• Exercise description:
In the data below, work out how many lines include the string "based". Only the number should be given.

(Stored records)
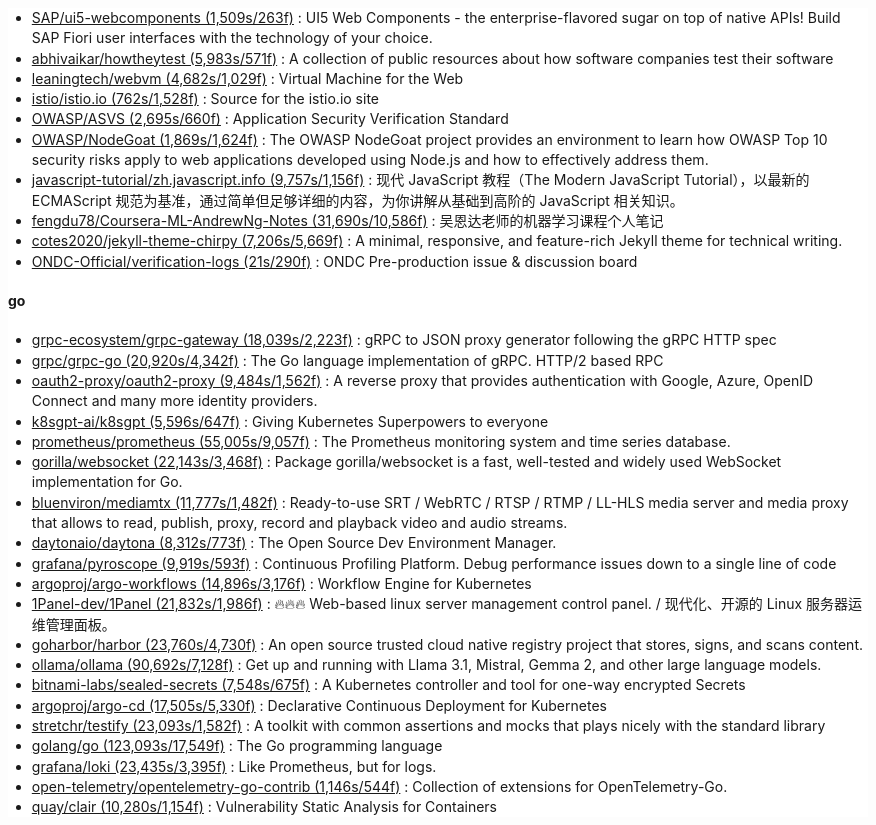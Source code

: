 * [SAP/ui5-webcomponents (1,509s/263f)](https://github.com/SAP/ui5-webcomponents) : UI5 Web Components - the enterprise-flavored sugar on top of native APIs! Build SAP Fiori user interfaces with the technology of your choice.
* [abhivaikar/howtheytest (5,983s/571f)](https://github.com/abhivaikar/howtheytest) : A collection of public resources about how software companies test their software
* [leaningtech/webvm (4,682s/1,029f)](https://github.com/leaningtech/webvm) : Virtual Machine for the Web
* [istio/istio.io (762s/1,528f)](https://github.com/istio/istio.io) : Source for the istio.io site
* [OWASP/ASVS (2,695s/660f)](https://github.com/OWASP/ASVS) : Application Security Verification Standard
* [OWASP/NodeGoat (1,869s/1,624f)](https://github.com/OWASP/NodeGoat) : The OWASP NodeGoat project provides an environment to learn how OWASP Top 10 security risks apply to web applications developed using Node.js and how to effectively address them.
* [javascript-tutorial/zh.javascript.info (9,757s/1,156f)](https://github.com/javascript-tutorial/zh.javascript.info) : 现代 JavaScript 教程（The Modern JavaScript Tutorial），以最新的 ECMAScript 规范为基准，通过简单但足够详细的内容，为你讲解从基础到高阶的 JavaScript 相关知识。
* [fengdu78/Coursera-ML-AndrewNg-Notes (31,690s/10,586f)](https://github.com/fengdu78/Coursera-ML-AndrewNg-Notes) : 吴恩达老师的机器学习课程个人笔记
* [cotes2020/jekyll-theme-chirpy (7,206s/5,669f)](https://github.com/cotes2020/jekyll-theme-chirpy) : A minimal, responsive, and feature-rich Jekyll theme for technical writing.
* [ONDC-Official/verification-logs (21s/290f)](https://github.com/ONDC-Official/verification-logs) : ONDC Pre-production issue & discussion board

#### go
* [grpc-ecosystem/grpc-gateway (18,039s/2,223f)](https://github.com/grpc-ecosystem/grpc-gateway) : gRPC to JSON proxy generator following the gRPC HTTP spec
* [grpc/grpc-go (20,920s/4,342f)](https://github.com/grpc/grpc-go) : The Go language implementation of gRPC. HTTP/2 based RPC
* [oauth2-proxy/oauth2-proxy (9,484s/1,562f)](https://github.com/oauth2-proxy/oauth2-proxy) : A reverse proxy that provides authentication with Google, Azure, OpenID Connect and many more identity providers.
* [k8sgpt-ai/k8sgpt (5,596s/647f)](https://github.com/k8sgpt-ai/k8sgpt) : Giving Kubernetes Superpowers to everyone
* [prometheus/prometheus (55,005s/9,057f)](https://github.com/prometheus/prometheus) : The Prometheus monitoring system and time series database.
* [gorilla/websocket (22,143s/3,468f)](https://github.com/gorilla/websocket) : Package gorilla/websocket is a fast, well-tested and widely used WebSocket implementation for Go.
* [bluenviron/mediamtx (11,777s/1,482f)](https://github.com/bluenviron/mediamtx) : Ready-to-use SRT / WebRTC / RTSP / RTMP / LL-HLS media server and media proxy that allows to read, publish, proxy, record and playback video and audio streams.
* [daytonaio/daytona (8,312s/773f)](https://github.com/daytonaio/daytona) : The Open Source Dev Environment Manager.
* [grafana/pyroscope (9,919s/593f)](https://github.com/grafana/pyroscope) : Continuous Profiling Platform. Debug performance issues down to a single line of code
* [argoproj/argo-workflows (14,896s/3,176f)](https://github.com/argoproj/argo-workflows) : Workflow Engine for Kubernetes
* [1Panel-dev/1Panel (21,832s/1,986f)](https://github.com/1Panel-dev/1Panel) : 🔥🔥🔥 Web-based linux server management control panel. / 现代化、开源的 Linux 服务器运维管理面板。
* [goharbor/harbor (23,760s/4,730f)](https://github.com/goharbor/harbor) : An open source trusted cloud native registry project that stores, signs, and scans content.
* [ollama/ollama (90,692s/7,128f)](https://github.com/ollama/ollama) : Get up and running with Llama 3.1, Mistral, Gemma 2, and other large language models.
* [bitnami-labs/sealed-secrets (7,548s/675f)](https://github.com/bitnami-labs/sealed-secrets) : A Kubernetes controller and tool for one-way encrypted Secrets
* [argoproj/argo-cd (17,505s/5,330f)](https://github.com/argoproj/argo-cd) : Declarative Continuous Deployment for Kubernetes
* [stretchr/testify (23,093s/1,582f)](https://github.com/stretchr/testify) : A toolkit with common assertions and mocks that plays nicely with the standard library
* [golang/go (123,093s/17,549f)](https://github.com/golang/go) : The Go programming language
* [grafana/loki (23,435s/3,395f)](https://github.com/grafana/loki) : Like Prometheus, but for logs.
* [open-telemetry/opentelemetry-go-contrib (1,146s/544f)](https://github.com/open-telemetry/opentelemetry-go-contrib) : Collection of extensions for OpenTelemetry-Go.
* [quay/clair (10,280s/1,154f)](https://github.com/quay/clair) : Vulnerability Static Analysis for Containers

• Solution to this problem:
2